EMCC introduces STEM careers to high school boys during inaugural event

Keynote speaker and Google Education Evangelist, Jaime Casap
Keynote speaker and Google Education Evangelist, Jaime Casap
EMCC Rey Rivera
EMCC Rey Rivera
January 17, 2019

Estrella Mountain Community College (EMCC) introduced nearly 50 high school boys to various careers in power plant technology Jan. 11 during the inaugural Experience STEM event. The event was the brainchild of EMCC STEM Coordinator Liahla Roberts and Dean of Students Laura Dulgar.

“I was so excited about the idea that I wrote the grant overnight last summer,” Roberts said of the innovation grant that funded three separate Center for Teaching and Learning projects, including the Experience STEM event. The event was aimed at high school boys from Title I schools as the college already hosts Hermanas, an annual program to introduce high school girls to STEM careers and majors.

The purpose of the Experience STEM event was twofold — to help students from Title I schools get into college as well as encourage them to pursue STEM careers. Experience STEM kicked off with a welcome address from Vice President of Learning Rey Rivera, followed by the keynote speaker, Google Education Evangelist Jaime Casap.

Casap, a first-generation American (his mother emigrated from Argentina), spoke of his trials and tribulations growing up in Hell’s Kitchen, N.Y., in the ’70s and ’80s.

“This was a place that deserved the name ‘Hell’s Kitchen,’” he said. “It was a tough place to be raised, a tough place to grow up.”

Education was his ticket out of there, he said, adding the reason he’s been at Google for 13 years and has done amazing things and has had a great life is because he graduated from high school and went on to college and graduate school.

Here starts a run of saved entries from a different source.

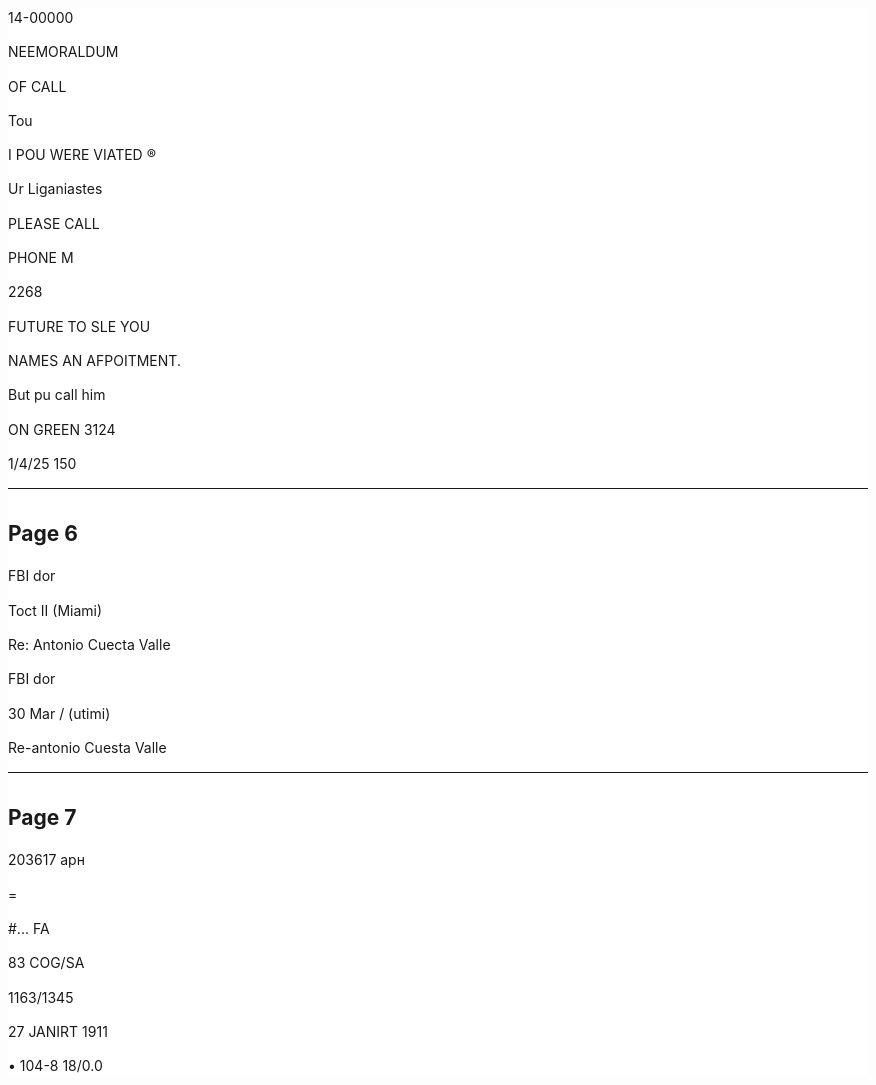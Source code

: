 14-00000

NEEMORALDUM

OF CALL

Tou

I POU WERE VIATED ®

Ur Liganiastes

PLEASE CALL

PHONE M

2268

FUTURE TO SLE YOU

NAMES AN AFPOITMENT.

But pu call him

ON GREEN 3124

1/4/25 150

---

## Page 6

FBI dor

Toct II (Miami)

Re: Antonio Cuecta Valle

FBI dor

30 Mar / (utimi)

Re-antonio Cuesta Valle

---

## Page 7

203617 арн

=

#... FA

83 COG/SA

1163/1345

27 JANIRT 1911

• 104-8 18/0.0
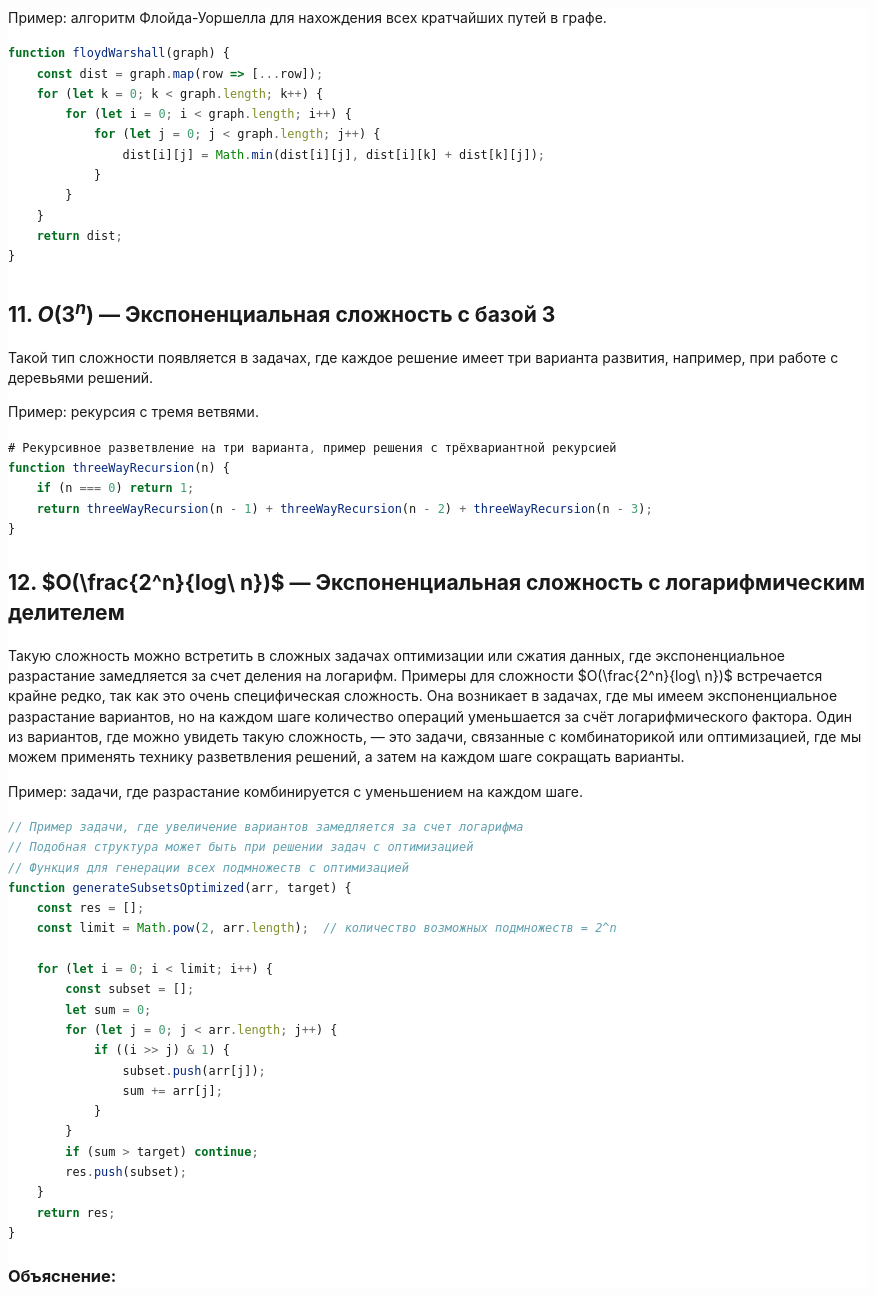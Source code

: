 Пример: алгоритм Флойда-Уоршелла для нахождения всех кратчайших путей в графе.
```javascript
function floydWarshall(graph) {
    const dist = graph.map(row => [...row]);
    for (let k = 0; k < graph.length; k++) {
        for (let i = 0; i < graph.length; i++) {
            for (let j = 0; j < graph.length; j++) {
                dist[i][j] = Math.min(dist[i][j], dist[i][k] + dist[k][j]);
            }
        }
    }
    return dist;
}
```

## 11. $O(3^n)$ — Экспоненциальная сложность с базой 3
Такой тип сложности появляется в задачах, где каждое решение имеет три варианта развития, например, при работе с деревьями решений.

Пример: рекурсия с тремя ветвями.
```javascript
# Рекурсивное разветвление на три варианта, пример решения с трёхвариантной рекурсией
function threeWayRecursion(n) {
    if (n === 0) return 1;
    return threeWayRecursion(n - 1) + threeWayRecursion(n - 2) + threeWayRecursion(n - 3);
}
```

## 12. $O(\frac{2^n}{log\ n})$ — Экспоненциальная сложность с логарифмическим делителем
Такую сложность можно встретить в сложных задачах оптимизации или сжатия данных, где экспоненциальное разрастание замедляется за счет деления на логарифм.  Примеры для сложности $O(\frac{2^n}{log\ n})$ встречается крайне редко, так как это очень специфическая сложность. Она возникает в задачах, где мы имеем экспоненциальное разрастание вариантов, но на каждом шаге количество операций уменьшается за счёт логарифмического фактора. Один из вариантов, где можно увидеть такую сложность, — это задачи, связанные с комбинаторикой или оптимизацией, где мы можем применять технику разветвления решений, а затем на каждом шаге сокращать варианты.

Пример: задачи, где разрастание комбинируется с уменьшением на каждом шаге.
```javascript
// Пример задачи, где увеличение вариантов замедляется за счет логарифма
// Подобная структура может быть при решении задач с оптимизацией
// Функция для генерации всех подмножеств с оптимизацией
function generateSubsetsOptimized(arr, target) {
    const res = [];
    const limit = Math.pow(2, arr.length);  // количество возможных подмножеств = 2^n

    for (let i = 0; i < limit; i++) {
        const subset = [];
        let sum = 0;
        for (let j = 0; j < arr.length; j++) {
            if ((i >> j) & 1) {
                subset.push(arr[j]);
                sum += arr[j];
            }
        }
        if (sum > target) continue;
        res.push(subset);
    }
    return res;
}
```
### Объяснение: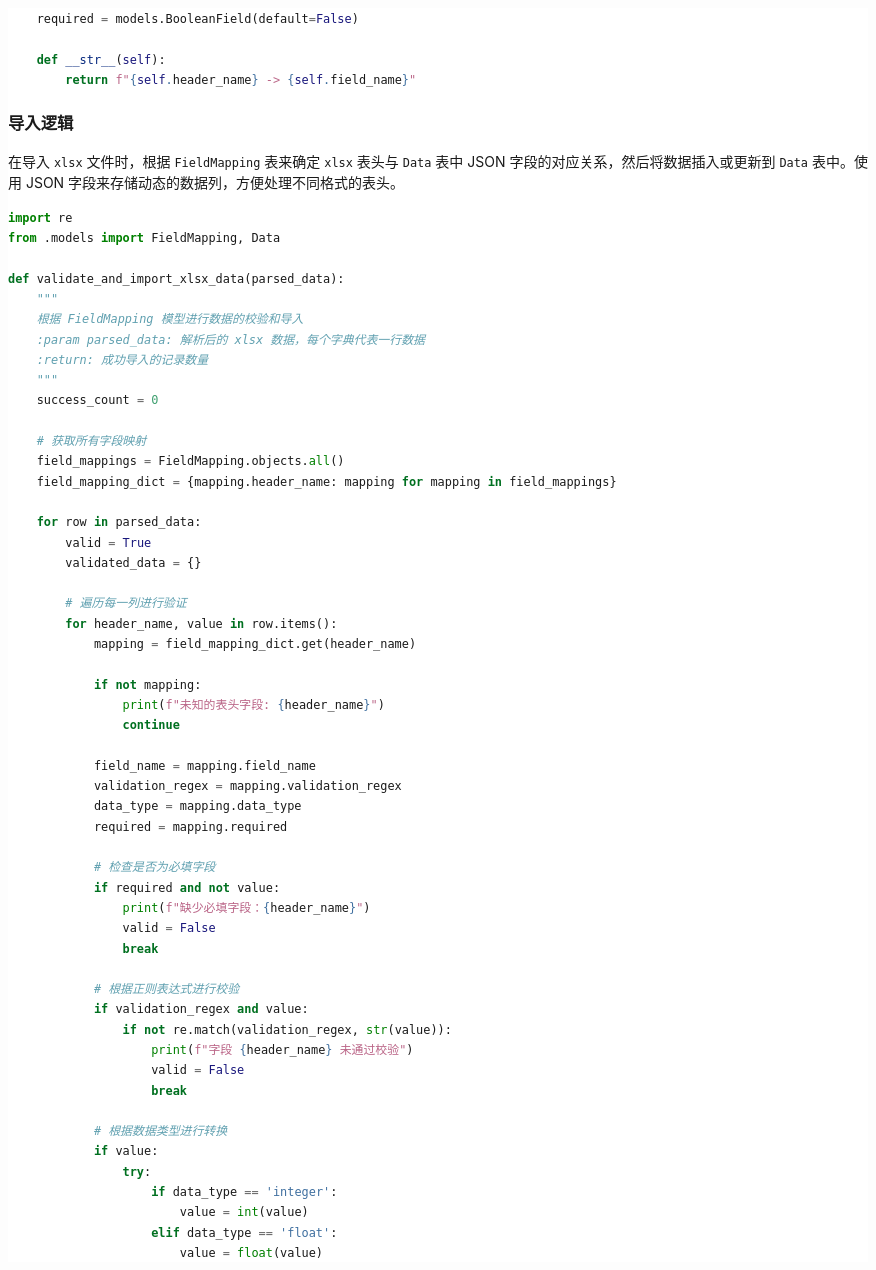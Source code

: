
 ```python
    required = models.BooleanField(default=False)

    def __str__(self):
        return f"{self.header_name} -> {self.field_name}"
```

### 导入逻辑

在导入 `xlsx` 文件时，根据 `FieldMapping` 表来确定 `xlsx` 表头与 `Data` 表中 JSON 字段的对应关系，然后将数据插入或更新到 `Data` 表中。使用 JSON 字段来存储动态的数据列，方便处理不同格式的表头。

```python
import re
from .models import FieldMapping, Data

def validate_and_import_xlsx_data(parsed_data):
    """
    根据 FieldMapping 模型进行数据的校验和导入
    :param parsed_data: 解析后的 xlsx 数据，每个字典代表一行数据
    :return: 成功导入的记录数量
    """
    success_count = 0

    # 获取所有字段映射
    field_mappings = FieldMapping.objects.all()
    field_mapping_dict = {mapping.header_name: mapping for mapping in field_mappings}

    for row in parsed_data:
        valid = True
        validated_data = {}

        # 遍历每一列进行验证
        for header_name, value in row.items():
            mapping = field_mapping_dict.get(header_name)

            if not mapping:
                print(f"未知的表头字段: {header_name}")
                continue

            field_name = mapping.field_name
            validation_regex = mapping.validation_regex
            data_type = mapping.data_type
            required = mapping.required

            # 检查是否为必填字段
            if required and not value:
                print(f"缺少必填字段：{header_name}")
                valid = False
                break

            # 根据正则表达式进行校验
            if validation_regex and value:
                if not re.match(validation_regex, str(value)):
                    print(f"字段 {header_name} 未通过校验")
                    valid = False
                    break

            # 根据数据类型进行转换
            if value:
                try:
                    if data_type == 'integer':
                        value = int(value)
                    elif data_type == 'float':
                        value = float(value)
```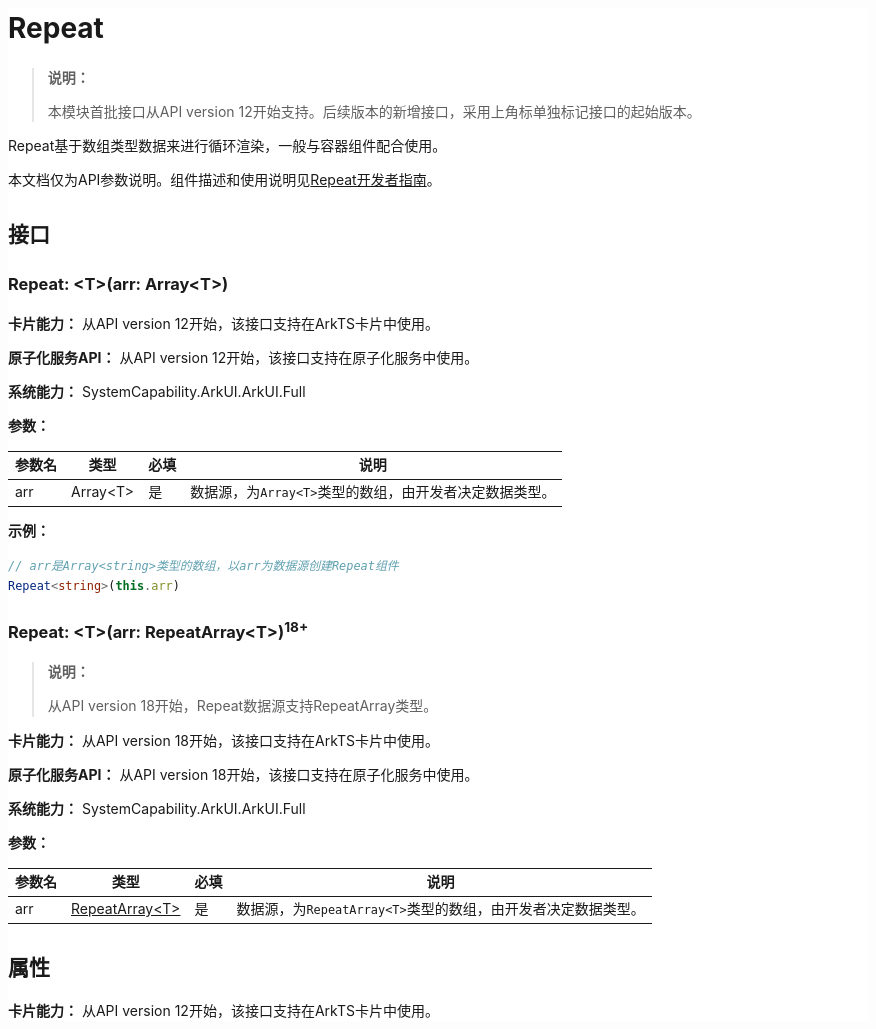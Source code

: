 # Repeat

> **说明：**
> 
> 本模块首批接口从API version 12开始支持。后续版本的新增接口，采用上角标单独标记接口的起始版本。

Repeat基于数组类型数据来进行循环渲染，一般与容器组件配合使用。

本文档仅为API参数说明。组件描述和使用说明见[Repeat开发者指南](../../../ui/state-management/arkts-new-rendering-control-repeat.md)。

## 接口

### Repeat: \<T\>(arr: Array\<T\>)

**卡片能力：** 从API version 12开始，该接口支持在ArkTS卡片中使用。

**原子化服务API：** 从API version 12开始，该接口支持在原子化服务中使用。

**系统能力：** SystemCapability.ArkUI.ArkUI.Full

**参数：**

| 参数名 | 类型       | 必填 | 说明      |
| ------ | ---------- | -------- | -------- |
| arr    | Array\<T\> | 是 | 数据源，为`Array<T>`类型的数组，由开发者决定数据类型。 |

**示例：**
```ts
// arr是Array<string>类型的数组，以arr为数据源创建Repeat组件
Repeat<string>(this.arr)
```

### Repeat: \<T\>(arr: RepeatArray\<T\>)<sup>18+</sup>

> **说明：**
>
> 从API version 18开始，Repeat数据源支持RepeatArray类型。

**卡片能力：** 从API version 18开始，该接口支持在ArkTS卡片中使用。

**原子化服务API：** 从API version 18开始，该接口支持在原子化服务中使用。

**系统能力：** SystemCapability.ArkUI.ArkUI.Full

**参数：**

| 参数名 | 类型       | 必填 | 说明      |
| ------ | ---------- | -------- | -------- |
| arr    | [RepeatArray\<T\>](#repeatarrayt18) | 是 | 数据源，为`RepeatArray<T>`类型的数组，由开发者决定数据类型。 |

## 属性

**卡片能力：** 从API version 12开始，该接口支持在ArkTS卡片中使用。
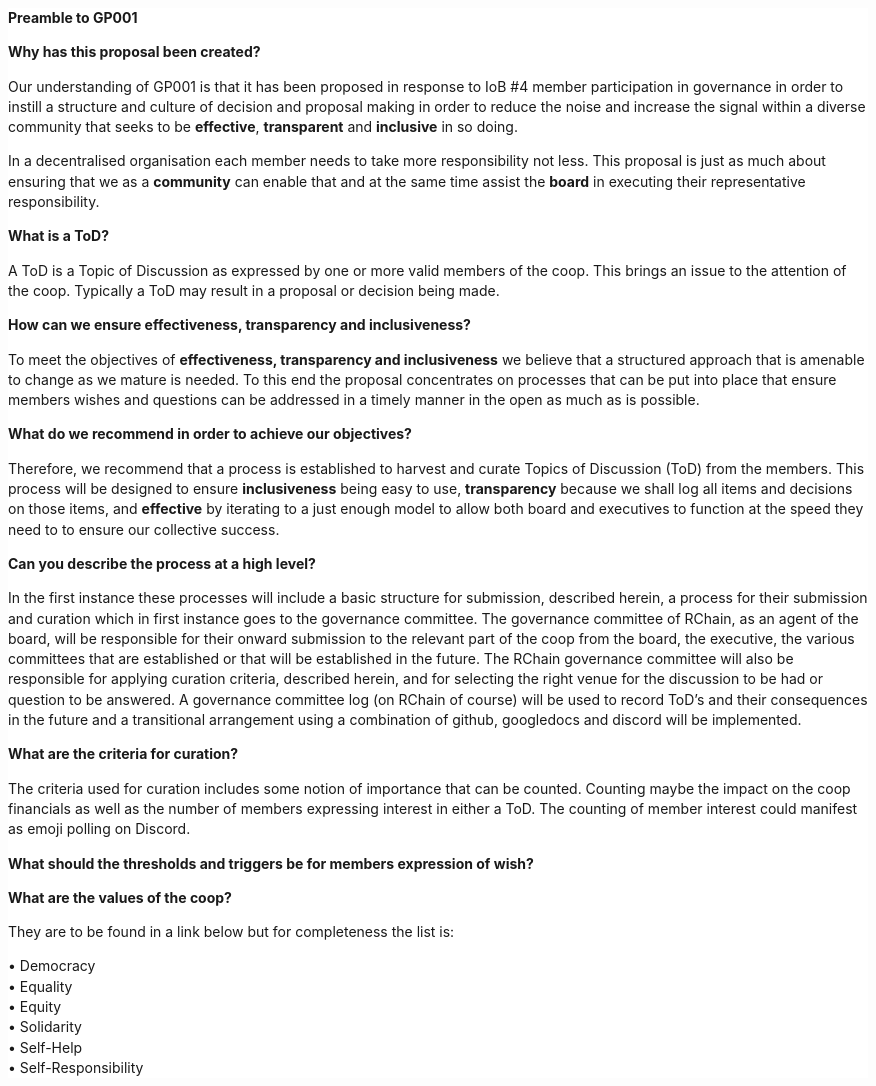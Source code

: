 **Preamble to GP001**

**Why has this proposal been created?**

Our understanding of GP001 is that it has been proposed in response to IoB #4 member participation in governance in order to instill a structure and culture of decision and proposal making in order to reduce the noise and increase the signal within a diverse community that seeks to be **effective**, **transparent** and **inclusive** in so doing.

In a decentralised organisation each member needs to take more responsibility not less. This proposal is just as much about ensuring that we as a **community** can enable that and at the same time assist the **board** in executing their representative responsibility.

**What is a ToD?**

A ToD is a Topic of Discussion as expressed by one or more valid members of the coop. This brings an issue to the attention of the coop. Typically a ToD may result in a proposal or decision being made.

**How can we ensure effectiveness, transparency and inclusiveness?**

To meet the objectives of **effectiveness, transparency and inclusiveness** we believe that a structured approach that is amenable to change as we mature is needed. To this end the proposal concentrates on processes that can be put into place that ensure members wishes and questions can be addressed in a timely manner in the open as much as is possible. 

**What do we recommend in order to achieve our objectives?**

Therefore, we recommend that a process is established to harvest and curate Topics of Discussion (ToD) from the members. This process will be designed to ensure **inclusiveness** being easy to use, **transparency** because we shall log all items and decisions on those items, and **effective** by iterating to a just enough model to allow both board and executives to function at the speed they need to to ensure our collective success.

**Can you describe the process at a high level?**

In the first instance these processes will include a basic structure for submission, described herein, a process for their submission and curation which in first instance goes to the governance committee. The governance committee of  RChain, as an agent of the board, will be responsible for their onward submission to the relevant part of the coop from the board, the executive, the various committees that are established or that will be established in the future. The RChain governance committee will also be responsible for applying curation criteria, described herein, and for selecting the right venue for the discussion to be had or question to be answered. A governance committee log (on RChain of course) will be used to record ToD’s and their consequences in the future and a transitional arrangement using a combination of github, googledocs and discord will be implemented.

**What are the criteria for curation?**

The criteria used for curation includes some notion of importance that can be counted. Counting maybe the impact on the coop financials as well as the number of members expressing interest in either a ToD. The counting of member interest could manifest as emoji polling on Discord.

**What should the thresholds and triggers be for members expression of wish?**

**What are the values of the coop?**

They are to be found in a link below but for completeness the list is:

• Democracy \
• Equality \
• Equity \
• Solidarity \
• Self-Help \
• Self-Responsibility
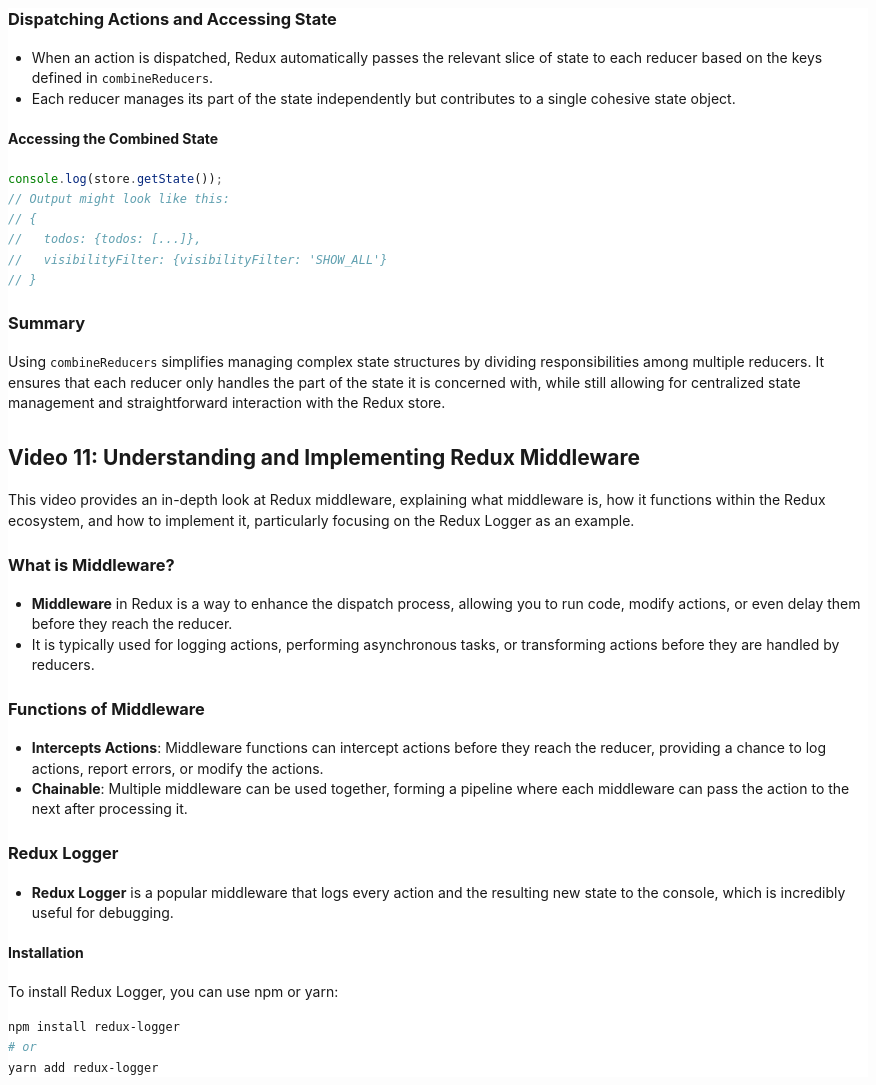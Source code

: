 ### Dispatching Actions and Accessing State
- When an action is dispatched, Redux automatically passes the relevant slice of state to each reducer based on the keys defined in `combineReducers`.
- Each reducer manages its part of the state independently but contributes to a single cohesive state object.

#### Accessing the Combined State
```javascript
console.log(store.getState());
// Output might look like this:
// {
//   todos: {todos: [...]},
//   visibilityFilter: {visibilityFilter: 'SHOW_ALL'}
// }
```

### Summary
Using `combineReducers` simplifies managing complex state structures by dividing responsibilities among multiple reducers. It ensures that each reducer only handles the part of the state it is concerned with, while still allowing for centralized state management and straightforward interaction with the Redux store.


## Video 11: Understanding and Implementing Redux Middleware

This video provides an in-depth look at Redux middleware, explaining what middleware is, how it functions within the Redux ecosystem, and how to implement it, particularly focusing on the Redux Logger as an example.

### What is Middleware?
- **Middleware** in Redux is a way to enhance the dispatch process, allowing you to run code, modify actions, or even delay them before they reach the reducer.
- It is typically used for logging actions, performing asynchronous tasks, or transforming actions before they are handled by reducers.

### Functions of Middleware
- **Intercepts Actions**: Middleware functions can intercept actions before they reach the reducer, providing a chance to log actions, report errors, or modify the actions.
- **Chainable**: Multiple middleware can be used together, forming a pipeline where each middleware can pass the action to the next after processing it.

### Redux Logger
- **Redux Logger** is a popular middleware that logs every action and the resulting new state to the console, which is incredibly useful for debugging.

#### Installation
To install Redux Logger, you can use npm or yarn:
```bash
npm install redux-logger
# or
yarn add redux-logger
```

He lives in Phoenix now and jumps at the chance to share his story and inspire students to continue their education after high school.

“My passion for education is deep. I really care about education,” Casap said. “I believe education disrupts poverty, I believe education changes families’ destinies. I believe education’s what moves us forward. You can’t do anything without education.”

The high schoolers who attended Experience STEM had varying reasons for doing so. Some, such as 15-year-old cousins Mason and Pedro Torres, who are both sophomores at Arizona Agribusiness and Equine Center (AAEC) in Avondale, said they want to pursue careers in STEM.

“I want to be a nuclear engineer, and my dream is to work at Palo Verde [Nuclear Generating Station],” Pedro said, adding he was hoping to meet new people and make some connections.

“I want to learn something and get the opportunity to pursue a career in engineering,” Mason said.

Others, including their classmate Keith Carter, also 15, attended the event to explore his options. “I’m hoping to get some information and just want to see if I’m actually interested in engineering or not,” he said.

Throughout the day, the young men attended three different nuclear energy workshops, had plenty of pizza, and met STEM partners Palo Verde and Arizona State University School of Engineering. The day concluded with a short debriefing session and raffle where several lucky young men walked away with EMCC gear.

Ruiz Martinez said the event was fun and educational. The 18-year-old senior at Desert Edge High School in Goodyear also said he wants to pursue a career that uses math. “I think I’m pretty good at math,” he humbly said, adding, “This year, I’m only taking AP calculus.”

Fellow Desert Edge senior Israel Contreras, 17, said the event would help him with a paper he is writing. “I got a lot of information about nuclear energy and nuclear fission,” he said. “And I think that would really help me with my senior paper because it’s one of the topics I was kind of talking about.”

As the innovation grant was a one-time grant, EMCC plans on partnering with the business community to make Experience STEM an annual event.